** EXERCISE PROMPT **
All records, exactly as written, minus the pictures: copy them out.

** DATASET **
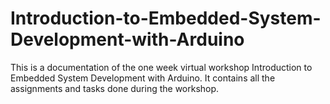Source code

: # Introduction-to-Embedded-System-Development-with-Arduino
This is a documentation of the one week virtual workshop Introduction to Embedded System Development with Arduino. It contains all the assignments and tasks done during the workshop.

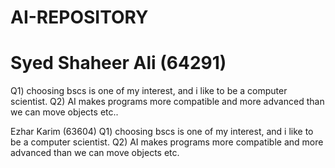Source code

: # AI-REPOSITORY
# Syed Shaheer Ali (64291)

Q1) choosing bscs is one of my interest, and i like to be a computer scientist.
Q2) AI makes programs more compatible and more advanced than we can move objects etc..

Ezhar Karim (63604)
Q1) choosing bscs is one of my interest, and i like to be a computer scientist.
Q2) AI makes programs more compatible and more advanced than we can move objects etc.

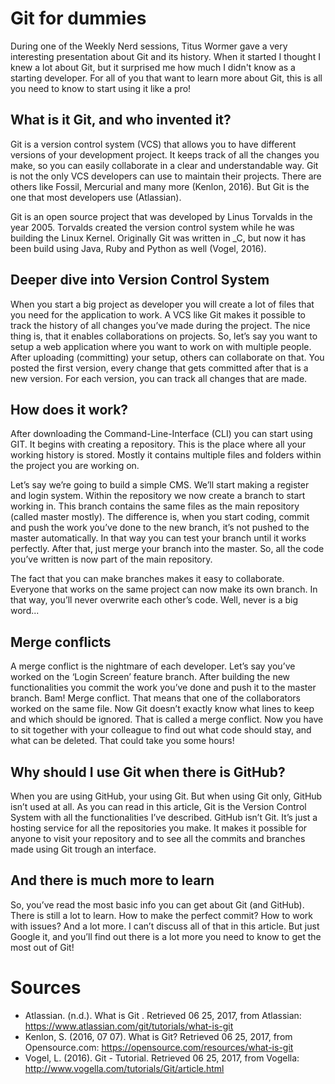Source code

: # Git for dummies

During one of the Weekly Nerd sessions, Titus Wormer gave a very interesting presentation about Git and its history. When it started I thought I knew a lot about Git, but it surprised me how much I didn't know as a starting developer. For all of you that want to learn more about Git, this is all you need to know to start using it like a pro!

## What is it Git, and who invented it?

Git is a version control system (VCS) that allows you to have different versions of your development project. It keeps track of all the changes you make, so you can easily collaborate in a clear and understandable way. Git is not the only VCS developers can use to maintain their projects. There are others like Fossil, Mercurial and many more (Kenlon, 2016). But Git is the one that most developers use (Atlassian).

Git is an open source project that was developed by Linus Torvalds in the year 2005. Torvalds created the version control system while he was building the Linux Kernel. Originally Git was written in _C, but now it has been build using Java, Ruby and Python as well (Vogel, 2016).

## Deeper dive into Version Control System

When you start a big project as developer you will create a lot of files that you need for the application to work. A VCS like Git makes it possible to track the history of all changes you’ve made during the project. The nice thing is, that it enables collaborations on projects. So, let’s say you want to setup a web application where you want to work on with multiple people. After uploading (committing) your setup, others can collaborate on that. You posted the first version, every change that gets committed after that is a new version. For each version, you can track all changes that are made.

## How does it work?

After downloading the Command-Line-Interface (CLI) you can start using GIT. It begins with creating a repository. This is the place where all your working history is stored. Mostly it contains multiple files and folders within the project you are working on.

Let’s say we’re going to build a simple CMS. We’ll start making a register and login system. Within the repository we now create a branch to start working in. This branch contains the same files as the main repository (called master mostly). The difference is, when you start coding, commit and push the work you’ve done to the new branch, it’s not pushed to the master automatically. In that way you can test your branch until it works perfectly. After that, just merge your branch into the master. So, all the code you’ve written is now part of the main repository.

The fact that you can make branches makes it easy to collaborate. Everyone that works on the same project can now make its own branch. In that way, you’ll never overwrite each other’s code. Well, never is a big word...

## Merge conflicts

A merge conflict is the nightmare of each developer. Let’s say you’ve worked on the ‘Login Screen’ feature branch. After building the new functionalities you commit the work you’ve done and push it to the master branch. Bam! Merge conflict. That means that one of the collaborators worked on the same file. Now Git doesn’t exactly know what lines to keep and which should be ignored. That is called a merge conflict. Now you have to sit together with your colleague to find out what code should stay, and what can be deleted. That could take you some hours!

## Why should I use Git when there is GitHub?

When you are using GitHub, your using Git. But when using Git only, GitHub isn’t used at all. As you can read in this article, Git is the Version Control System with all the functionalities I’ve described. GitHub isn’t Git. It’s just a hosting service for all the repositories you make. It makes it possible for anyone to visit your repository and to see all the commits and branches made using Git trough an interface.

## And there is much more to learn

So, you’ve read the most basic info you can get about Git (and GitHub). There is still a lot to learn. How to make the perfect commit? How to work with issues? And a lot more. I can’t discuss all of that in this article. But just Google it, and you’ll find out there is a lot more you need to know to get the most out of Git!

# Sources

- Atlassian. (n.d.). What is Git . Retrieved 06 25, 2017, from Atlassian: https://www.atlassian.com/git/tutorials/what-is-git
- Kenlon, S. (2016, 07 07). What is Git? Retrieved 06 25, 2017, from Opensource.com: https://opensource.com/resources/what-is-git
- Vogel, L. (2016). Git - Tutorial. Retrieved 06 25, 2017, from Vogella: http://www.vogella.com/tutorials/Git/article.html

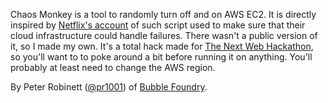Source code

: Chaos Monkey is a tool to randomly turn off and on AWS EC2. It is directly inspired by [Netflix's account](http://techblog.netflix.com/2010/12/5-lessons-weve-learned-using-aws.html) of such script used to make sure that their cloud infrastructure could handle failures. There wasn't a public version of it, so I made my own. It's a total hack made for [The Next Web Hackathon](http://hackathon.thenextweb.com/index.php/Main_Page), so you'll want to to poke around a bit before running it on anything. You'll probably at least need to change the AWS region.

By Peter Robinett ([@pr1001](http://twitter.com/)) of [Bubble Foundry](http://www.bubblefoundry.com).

** WORKED SOLUTION **
Source code

: # Introduction-to-Embedded-System-Development-with-Arduino
This is a documentation of the one week virtual workshop Introduction to Embedded System Development with Arduino. It contains all the assignments and tasks done during the workshop.

Source code

: # AI-REPOSITORY
# Syed Shaheer Ali (64291)

Q1) choosing bscs is one of my interest, and i like to be a computer scientist.
Q2) AI makes programs more compatible and more advanced than we can move objects etc..

Ezhar Karim (63604)
Q1) choosing bscs is one of my interest, and i like to be a computer scientist.
Q2) AI makes programs more compatible and more advanced than we can move objects etc.

Source code

: # Git for dummies

During one of the Weekly Nerd sessions, Titus Wormer gave a very interesting presentation about Git and its history. When it started I thought I knew a lot about Git, but it surprised me how much I didn't know as a starting developer. For all of you that want to learn more about Git, this is all you need to know to start using it like a pro!

## What is it Git, and who invented it?

Git is a version control system (VCS) that allows you to have different versions of your development project. It keeps track of all the changes you make, so you can easily collaborate in a clear and understandable way. Git is not the only VCS developers can use to maintain their projects. There are others like Fossil, Mercurial and many more (Kenlon, 2016). But Git is the one that most developers use (Atlassian).

Git is an open source project that was developed by Linus Torvalds in the year 2005. Torvalds created the version control system while he was building the Linux Kernel. Originally Git was written in _C, but now it has been build using Java, Ruby and Python as well (Vogel, 2016).

## Deeper dive into Version Control System

When you start a big project as developer you will create a lot of files that you need for the application to work. A VCS like Git makes it possible to track the history of all changes you’ve made during the project. The nice thing is, that it enables collaborations on projects. So, let’s say you want to setup a web application where you want to work on with multiple people. After uploading (committing) your setup, others can collaborate on that. You posted the first version, every change that gets committed after that is a new version. For each version, you can track all changes that are made.

## How does it work?

After downloading the Command-Line-Interface (CLI) you can start using GIT. It begins with creating a repository. This is the place where all your working history is stored. Mostly it contains multiple files and folders within the project you are working on.

Let’s say we’re going to build a simple CMS. We’ll start making a register and login system. Within the repository we now create a branch to start working in. This branch contains the same files as the main repository (called master mostly). The difference is, when you start coding, commit and push the work you’ve done to the new branch, it’s not pushed to the master automatically. In that way you can test your branch until it works perfectly. After that, just merge your branch into the master. So, all the code you’ve written is now part of the main repository.

The fact that you can make branches makes it easy to collaborate. Everyone that works on the same project can now make its own branch. In that way, you’ll never overwrite each other’s code. Well, never is a big word...

## Merge conflicts

A merge conflict is the nightmare of each developer. Let’s say you’ve worked on the ‘Login Screen’ feature branch. After building the new functionalities you commit the work you’ve done and push it to the master branch. Bam! Merge conflict. That means that one of the collaborators worked on the same file. Now Git doesn’t exactly know what lines to keep and which should be ignored. That is called a merge conflict. Now you have to sit together with your colleague to find out what code should stay, and what can be deleted. That could take you some hours!

## Why should I use Git when there is GitHub?

When you are using GitHub, your using Git. But when using Git only, GitHub isn’t used at all. As you can read in this article, Git is the Version Control System with all the functionalities I’ve described. GitHub isn’t Git. It’s just a hosting service for all the repositories you make. It makes it possible for anyone to visit your repository and to see all the commits and branches made using Git trough an interface.

## And there is much more to learn

So, you’ve read the most basic info you can get about Git (and GitHub). There is still a lot to learn. How to make the perfect commit? How to work with issues? And a lot more. I can’t discuss all of that in this article. But just Google it, and you’ll find out there is a lot more you need to know to get the most out of Git!

# Sources

- Atlassian. (n.d.). What is Git . Retrieved 06 25, 2017, from Atlassian: https://www.atlassian.com/git/tutorials/what-is-git
- Kenlon, S. (2016, 07 07). What is Git? Retrieved 06 25, 2017, from Opensource.com: https://opensource.com/resources/what-is-git
- Vogel, L. (2016). Git - Tutorial. Retrieved 06 25, 2017, from Vogella: http://www.vogella.com/tutorials/Git/article.html

Source code

: Chaos Monkey is a tool to randomly turn off and on AWS EC2. It is directly inspired by [Netflix's account](http://techblog.netflix.com/2010/12/5-lessons-weve-learned-using-aws.html) of such script used to make sure that their cloud infrastructure could handle failures. There wasn't a public version of it, so I made my own. It's a total hack made for [The Next Web Hackathon](http://hackathon.thenextweb.com/index.php/Main_Page), so you'll want to to poke around a bit before running it on anything. You'll probably at least need to change the AWS region.

By Peter Robinett ([@pr1001](http://twitter.com/)) of [Bubble Foundry](http://www.bubblefoundry.com).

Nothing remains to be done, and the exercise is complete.